The latter has the disadvantage that you effectively end up re-implementing normal mode motion commands in a very limited fashion, but you can, once you put the cursor on the entry you want, then move the cursor around in the command line and do the insertion anywhere you want, like when you want to preprend to your list of files. So realistically one would probably use all three of those bindings and become accustomed to the workflow.
As to Lua, you can for example implement the cursor motion commands, presumably without leaving command line mode, by assigning to vifm.currview().cursor.pos, but I don't see much of a benefit.

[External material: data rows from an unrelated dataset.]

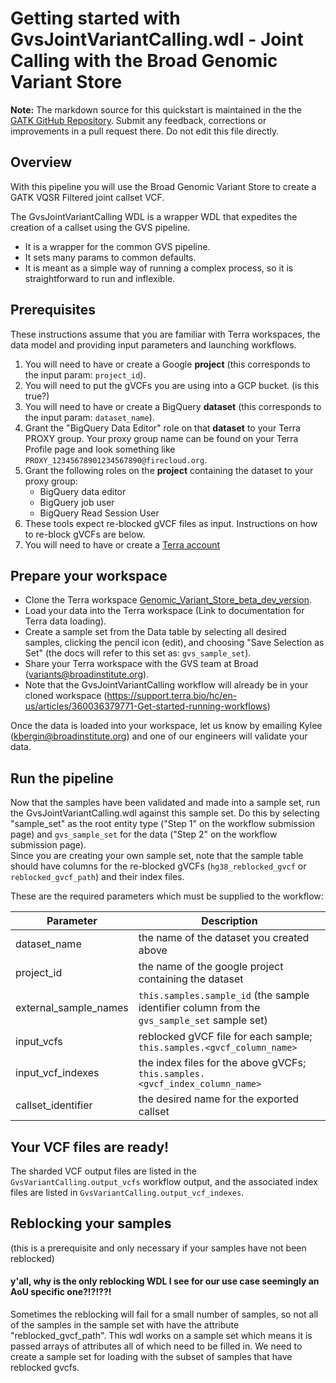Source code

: 
# Getting started with GvsJointVariantCalling.wdl - Joint Calling with the Broad Genomic Variant Store

**Note:** The markdown source for this quickstart is maintained in the the  [GATK GitHub Repository](https://github.com/broadinstitute/gatk/blob/ah_var_store/scripts/variantstore/wdl/README.md). Submit any feedback, corrections or improvements in a pull request there.  Do not edit this file directly.


## Overview
With this pipeline you will use the Broad Genomic Variant Store to create a GATK VQSR Filtered joint callset VCF.

The GvsJointVariantCalling WDL is a wrapper WDL that expedites the creation of a callset using the GVS pipeline.
* It is a wrapper for the common GVS pipeline.
* It sets many params to common defaults.
* It is meant as a simple way of running a complex process, so it is straightforward to run and inflexible.


## Prerequisites
These instructions assume that you are familiar with Terra workspaces, the data model and providing input parameters and launching workflows.

1. You will need to have or create a Google **project**  (this corresponds to the input param: `project_id`).
2. You will need to put the gVCFs you are using into a GCP bucket. (is this true?)
3. You will need to have or create a BigQuery **dataset** (this corresponds to the input param: `dataset_name`).
4. Grant the "BigQuery Data Editor" role on that **dataset** to your Terra PROXY group.  Your proxy group name can be found on your Terra Profile page and look something like `PROXY_12345678901234567890@firecloud.org`.
5. Grant the following roles on the **project** containing the dataset to your proxy group:
    - BigQuery data editor
    - BigQuery job user
    - BigQuery Read Session User
6. These tools expect re-blocked gVCF files as input. Instructions on how to re-block gVCFs are below.
7. You will need to have or create a [Terra account](https://app.terra.bio/)


## Prepare your workspace 
* Clone the Terra workspace [Genomic\_Variant\_Store\_beta\_dev\_version](https://app.terra.bio/#workspaces/help-terra/Genomic%20Variant%20Store%20beta%20dev%20version).
* Load your data into the Terra workspace (Link to documentation for Terra data loading).
* Create a sample set from the Data table by selecting all desired samples, clicking the pencil icon (edit), and choosing "Save Selection as Set" (the docs will refer to this set as: `gvs_sample_set`).
* Share your Terra workspace with the GVS team at Broad (variants@broadinstitute.org).
* Note that the GvsJointVariantCalling workflow will already be in your cloned workspace (https://support.terra.bio/hc/en-us/articles/360036379771-Get-started-running-workflows)

Once the data is loaded into your workspace, let us know by emailing Kylee ([kbergin@broadinstitute.org](mailto:kbergin@broadinstitute.org)) and one of our engineers will validate your data.


## Run the pipeline
Now that the samples have been validated and made into a sample set, run the GvsJointVariantCalling.wdl against this sample set.
Do this by selecting "sample_set" as the root entity type ("Step 1" on the workflow submission page) and `gvs_sample_set` for the data ("Step 2" on the workflow submission page).  
Since you are creating your own sample set, note that the sample table should have columns for the re-blocked gVCFs (`hg38_reblocked_gvcf` or `reblocked_gvcf_path`) and their index files.


These are the required parameters which must be supplied to the workflow:

| Parameter             | Description                                                                                    |
|-----------------------|------------------------------------------------------------------------------------------------|
| dataset_name          | the name of the dataset you created above                                                      |
| project_id            | the name of the google project containing the dataset                                          |
| external_sample_names | `this.samples.sample_id` (the sample identifier column from the `gvs_sample_set` sample set)   |
| input_vcfs            | reblocked gVCF file for each sample; `this.samples.<gvcf_column_name>`       |                                          |
| input_vcf_indexes     | the index files for the above gVCFs; `this.samples.<gvcf_index_column_name>`                   |                                                            |
| callset_identifier    | the desired name for the exported callset                                                      |



## Your VCF files are ready!
The sharded VCF output files are listed in the `GvsVariantCalling.output_vcfs` workflow output, and the associated index files are listed in `GvsVariantCalling.output_vcf_indexes`.



## Reblocking your samples 
(this is a prerequisite and only necessary if your samples have not been reblocked)

#### y'all, why is the only reblocking WDL I see for our use case seemingly an AoU specific one?!?!??!

Sometimes the reblocking will fail for a small number of samples, so not all of the samples in the sample set with have the attribute "reblocked\_gvcf\_path". This wdl works on a sample set which means it is passed arrays of attributes all of which need to be filled in. 
We need to create a sample set for loading with the subset of samples that have reblocked gvcfs.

How this may work, generally, can be gathered from the 'recent-entry' plugin example in the vifm source tree.
Another approach which seems to have some appeal is to write a wrapper script which allows you to edit/sort the current selection in a file and then use that to run a command on it. Like
#!/bin/sh
# needs command to run plus at least one file argument as params
[ $# -lt 2 ] && exit
file=/tmp/vifm-tmpfile
cmd="$1"
shift
ls -1d "$@" > $file
vi $file
lines=`wc -l $file | cut -d' ' -f1`
[ "$lines" -gt 0 ] || exit
cat $file | xargs -d'\n' "$cmd" &
Call that script vifm-run for example, put in in your scripts directory and then define
command! vmpv vifm-run mpv %f
That way you can run mpv on any selection, with :vmpv, after having edited/rearranged that selection in vi. That may actually end up being my preferred solution.